* Exercise directions: In full and exactly, reproduce the entries below, but omit the pictures.

*** Data supplied ***

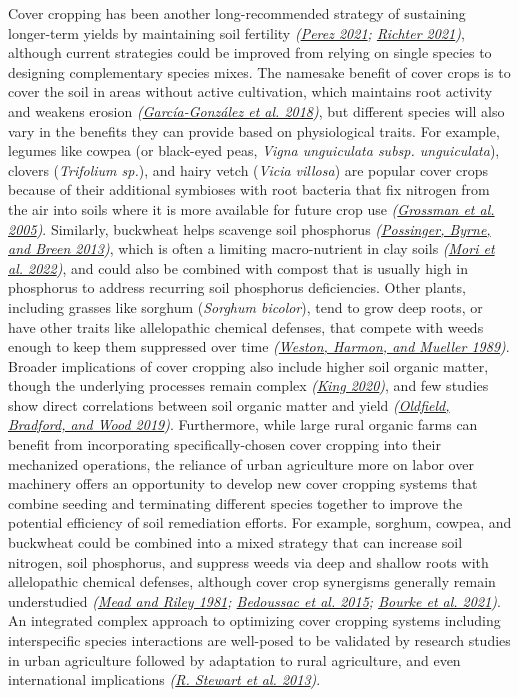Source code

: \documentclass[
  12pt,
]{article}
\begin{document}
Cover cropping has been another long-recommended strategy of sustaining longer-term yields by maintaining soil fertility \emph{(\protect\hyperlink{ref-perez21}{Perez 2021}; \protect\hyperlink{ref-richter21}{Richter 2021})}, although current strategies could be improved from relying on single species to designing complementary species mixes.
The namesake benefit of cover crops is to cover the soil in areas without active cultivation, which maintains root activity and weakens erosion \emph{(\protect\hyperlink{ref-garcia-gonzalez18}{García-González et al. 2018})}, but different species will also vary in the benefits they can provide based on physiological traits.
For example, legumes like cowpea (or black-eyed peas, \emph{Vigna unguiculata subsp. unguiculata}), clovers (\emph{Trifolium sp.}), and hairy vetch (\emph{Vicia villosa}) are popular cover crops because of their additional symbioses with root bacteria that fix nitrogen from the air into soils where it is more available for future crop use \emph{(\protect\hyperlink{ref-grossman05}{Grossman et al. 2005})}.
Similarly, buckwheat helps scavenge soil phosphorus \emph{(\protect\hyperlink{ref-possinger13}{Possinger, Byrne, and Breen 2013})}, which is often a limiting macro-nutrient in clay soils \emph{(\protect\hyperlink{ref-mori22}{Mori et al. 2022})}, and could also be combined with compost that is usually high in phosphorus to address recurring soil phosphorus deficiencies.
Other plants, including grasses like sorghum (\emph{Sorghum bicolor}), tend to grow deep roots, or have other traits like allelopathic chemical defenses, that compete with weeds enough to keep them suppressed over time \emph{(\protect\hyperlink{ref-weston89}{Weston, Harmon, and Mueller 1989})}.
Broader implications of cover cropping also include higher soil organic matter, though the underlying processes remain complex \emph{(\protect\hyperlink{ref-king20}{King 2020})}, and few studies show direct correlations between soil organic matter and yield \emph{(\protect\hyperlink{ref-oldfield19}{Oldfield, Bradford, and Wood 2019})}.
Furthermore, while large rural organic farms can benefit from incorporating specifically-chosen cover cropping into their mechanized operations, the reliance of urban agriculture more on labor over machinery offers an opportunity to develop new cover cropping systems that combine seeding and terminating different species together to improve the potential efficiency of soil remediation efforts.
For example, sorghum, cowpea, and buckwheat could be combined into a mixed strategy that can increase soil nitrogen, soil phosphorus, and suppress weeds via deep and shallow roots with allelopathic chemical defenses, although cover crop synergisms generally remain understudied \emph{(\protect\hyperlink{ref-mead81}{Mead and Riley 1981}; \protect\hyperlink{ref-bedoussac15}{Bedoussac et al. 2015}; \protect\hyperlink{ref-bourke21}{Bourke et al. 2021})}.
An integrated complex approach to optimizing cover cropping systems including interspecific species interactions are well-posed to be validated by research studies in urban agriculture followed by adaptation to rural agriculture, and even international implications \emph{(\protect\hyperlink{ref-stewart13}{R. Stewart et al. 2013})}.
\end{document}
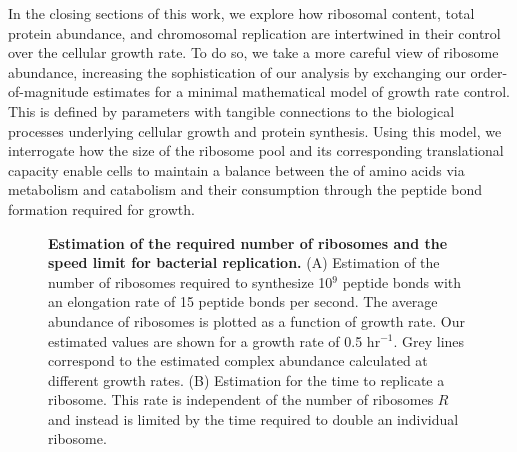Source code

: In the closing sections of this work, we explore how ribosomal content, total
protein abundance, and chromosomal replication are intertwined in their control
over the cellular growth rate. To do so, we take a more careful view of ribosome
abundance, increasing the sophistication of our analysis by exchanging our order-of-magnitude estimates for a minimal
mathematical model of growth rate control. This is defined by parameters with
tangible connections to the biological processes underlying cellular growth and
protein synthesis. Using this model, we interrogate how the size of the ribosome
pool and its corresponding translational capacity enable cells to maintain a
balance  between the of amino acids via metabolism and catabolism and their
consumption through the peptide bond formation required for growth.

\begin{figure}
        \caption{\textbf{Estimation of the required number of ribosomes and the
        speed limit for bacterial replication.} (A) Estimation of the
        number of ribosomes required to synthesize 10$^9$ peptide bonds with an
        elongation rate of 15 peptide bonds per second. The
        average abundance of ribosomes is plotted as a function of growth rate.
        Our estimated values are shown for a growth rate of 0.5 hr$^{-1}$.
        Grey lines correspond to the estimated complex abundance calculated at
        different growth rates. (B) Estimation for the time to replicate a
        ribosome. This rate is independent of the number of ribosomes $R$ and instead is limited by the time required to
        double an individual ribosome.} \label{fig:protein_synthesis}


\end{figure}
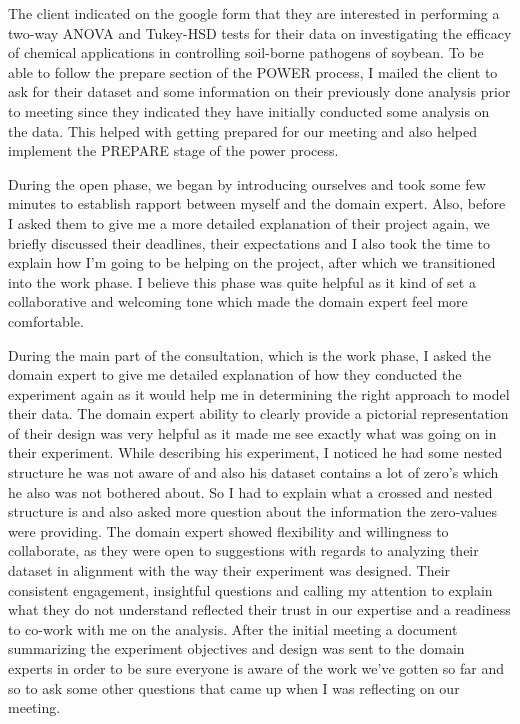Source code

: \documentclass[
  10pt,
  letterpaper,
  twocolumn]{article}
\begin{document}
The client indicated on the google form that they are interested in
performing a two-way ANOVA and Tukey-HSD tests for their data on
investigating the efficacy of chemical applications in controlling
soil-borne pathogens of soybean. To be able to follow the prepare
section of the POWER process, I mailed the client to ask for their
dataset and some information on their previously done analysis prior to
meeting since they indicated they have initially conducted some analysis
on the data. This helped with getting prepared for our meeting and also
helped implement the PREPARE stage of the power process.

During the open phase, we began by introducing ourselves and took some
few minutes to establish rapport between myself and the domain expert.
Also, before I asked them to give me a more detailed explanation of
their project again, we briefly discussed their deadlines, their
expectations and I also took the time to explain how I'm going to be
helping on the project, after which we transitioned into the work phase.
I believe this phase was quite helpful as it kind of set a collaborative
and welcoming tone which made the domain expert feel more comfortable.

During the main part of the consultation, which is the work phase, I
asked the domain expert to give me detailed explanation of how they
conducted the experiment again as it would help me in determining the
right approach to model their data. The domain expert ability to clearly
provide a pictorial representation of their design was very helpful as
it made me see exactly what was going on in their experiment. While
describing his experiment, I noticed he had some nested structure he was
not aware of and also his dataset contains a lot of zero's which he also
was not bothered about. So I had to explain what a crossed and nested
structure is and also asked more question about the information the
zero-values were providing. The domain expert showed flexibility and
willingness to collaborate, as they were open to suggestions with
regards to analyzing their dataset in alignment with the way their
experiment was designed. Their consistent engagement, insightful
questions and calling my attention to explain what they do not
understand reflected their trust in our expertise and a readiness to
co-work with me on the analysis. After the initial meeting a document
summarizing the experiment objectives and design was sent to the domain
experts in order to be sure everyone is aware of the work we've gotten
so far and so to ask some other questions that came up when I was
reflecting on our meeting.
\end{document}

***

* Response for this exercise:
Source code

: \documentclass[
  12pt,
]{article}
\begin{document}
Cover cropping has been another long-recommended strategy of sustaining longer-term yields by maintaining soil fertility \emph{(\protect\hyperlink{ref-perez21}{Perez 2021}; \protect\hyperlink{ref-richter21}{Richter 2021})}, although current strategies could be improved from relying on single species to designing complementary species mixes.
The namesake benefit of cover crops is to cover the soil in areas without active cultivation, which maintains root activity and weakens erosion \emph{(\protect\hyperlink{ref-garcia-gonzalez18}{García-González et al. 2018})}, but different species will also vary in the benefits they can provide based on physiological traits.
For example, legumes like cowpea (or black-eyed peas, \emph{Vigna unguiculata subsp. unguiculata}), clovers (\emph{Trifolium sp.}), and hairy vetch (\emph{Vicia villosa}) are popular cover crops because of their additional symbioses with root bacteria that fix nitrogen from the air into soils where it is more available for future crop use \emph{(\protect\hyperlink{ref-grossman05}{Grossman et al. 2005})}.
Similarly, buckwheat helps scavenge soil phosphorus \emph{(\protect\hyperlink{ref-possinger13}{Possinger, Byrne, and Breen 2013})}, which is often a limiting macro-nutrient in clay soils \emph{(\protect\hyperlink{ref-mori22}{Mori et al. 2022})}, and could also be combined with compost that is usually high in phosphorus to address recurring soil phosphorus deficiencies.
Other plants, including grasses like sorghum (\emph{Sorghum bicolor}), tend to grow deep roots, or have other traits like allelopathic chemical defenses, that compete with weeds enough to keep them suppressed over time \emph{(\protect\hyperlink{ref-weston89}{Weston, Harmon, and Mueller 1989})}.
Broader implications of cover cropping also include higher soil organic matter, though the underlying processes remain complex \emph{(\protect\hyperlink{ref-king20}{King 2020})}, and few studies show direct correlations between soil organic matter and yield \emph{(\protect\hyperlink{ref-oldfield19}{Oldfield, Bradford, and Wood 2019})}.
Furthermore, while large rural organic farms can benefit from incorporating specifically-chosen cover cropping into their mechanized operations, the reliance of urban agriculture more on labor over machinery offers an opportunity to develop new cover cropping systems that combine seeding and terminating different species together to improve the potential efficiency of soil remediation efforts.
For example, sorghum, cowpea, and buckwheat could be combined into a mixed strategy that can increase soil nitrogen, soil phosphorus, and suppress weeds via deep and shallow roots with allelopathic chemical defenses, although cover crop synergisms generally remain understudied \emph{(\protect\hyperlink{ref-mead81}{Mead and Riley 1981}; \protect\hyperlink{ref-bedoussac15}{Bedoussac et al. 2015}; \protect\hyperlink{ref-bourke21}{Bourke et al. 2021})}.
An integrated complex approach to optimizing cover cropping systems including interspecific species interactions are well-posed to be validated by research studies in urban agriculture followed by adaptation to rural agriculture, and even international implications \emph{(\protect\hyperlink{ref-stewart13}{R. Stewart et al. 2013})}.
\end{document}
Source code

: In the closing sections of this work, we explore how ribosomal content, total
protein abundance, and chromosomal replication are intertwined in their control
over the cellular growth rate. To do so, we take a more careful view of ribosome
abundance, increasing the sophistication of our analysis by exchanging our order-of-magnitude estimates for a minimal
mathematical model of growth rate control. This is defined by parameters with
tangible connections to the biological processes underlying cellular growth and
protein synthesis. Using this model, we interrogate how the size of the ribosome
pool and its corresponding translational capacity enable cells to maintain a
balance  between the of amino acids via metabolism and catabolism and their
consumption through the peptide bond formation required for growth.

\begin{figure}
        \caption{\textbf{Estimation of the required number of ribosomes and the
        speed limit for bacterial replication.} (A) Estimation of the
        number of ribosomes required to synthesize 10$^9$ peptide bonds with an
        elongation rate of 15 peptide bonds per second. The
        average abundance of ribosomes is plotted as a function of growth rate.
        Our estimated values are shown for a growth rate of 0.5 hr$^{-1}$.
        Grey lines correspond to the estimated complex abundance calculated at
        different growth rates. (B) Estimation for the time to replicate a
        ribosome. This rate is independent of the number of ribosomes $R$ and instead is limited by the time required to
        double an individual ribosome.} \label{fig:protein_synthesis}


\end{figure}
Source code

: \documentclass[
  10pt,
  letterpaper,
  twocolumn]{article}
\begin{document}
The client indicated on the google form that they are interested in
performing a two-way ANOVA and Tukey-HSD tests for their data on
investigating the efficacy of chemical applications in controlling
soil-borne pathogens of soybean. To be able to follow the prepare
section of the POWER process, I mailed the client to ask for their
dataset and some information on their previously done analysis prior to
meeting since they indicated they have initially conducted some analysis
on the data. This helped with getting prepared for our meeting and also
helped implement the PREPARE stage of the power process.

During the open phase, we began by introducing ourselves and took some
few minutes to establish rapport between myself and the domain expert.
Also, before I asked them to give me a more detailed explanation of
their project again, we briefly discussed their deadlines, their
expectations and I also took the time to explain how I'm going to be
helping on the project, after which we transitioned into the work phase.
I believe this phase was quite helpful as it kind of set a collaborative
and welcoming tone which made the domain expert feel more comfortable.

During the main part of the consultation, which is the work phase, I
asked the domain expert to give me detailed explanation of how they
conducted the experiment again as it would help me in determining the
right approach to model their data. The domain expert ability to clearly
provide a pictorial representation of their design was very helpful as
it made me see exactly what was going on in their experiment. While
describing his experiment, I noticed he had some nested structure he was
not aware of and also his dataset contains a lot of zero's which he also
was not bothered about. So I had to explain what a crossed and nested
structure is and also asked more question about the information the
zero-values were providing. The domain expert showed flexibility and
willingness to collaborate, as they were open to suggestions with
regards to analyzing their dataset in alignment with the way their
experiment was designed. Their consistent engagement, insightful
questions and calling my attention to explain what they do not
understand reflected their trust in our expertise and a readiness to
co-work with me on the analysis. After the initial meeting a document
summarizing the experiment objectives and design was sent to the domain
experts in order to be sure everyone is aware of the work we've gotten
so far and so to ask some other questions that came up when I was
reflecting on our meeting.
\end{document}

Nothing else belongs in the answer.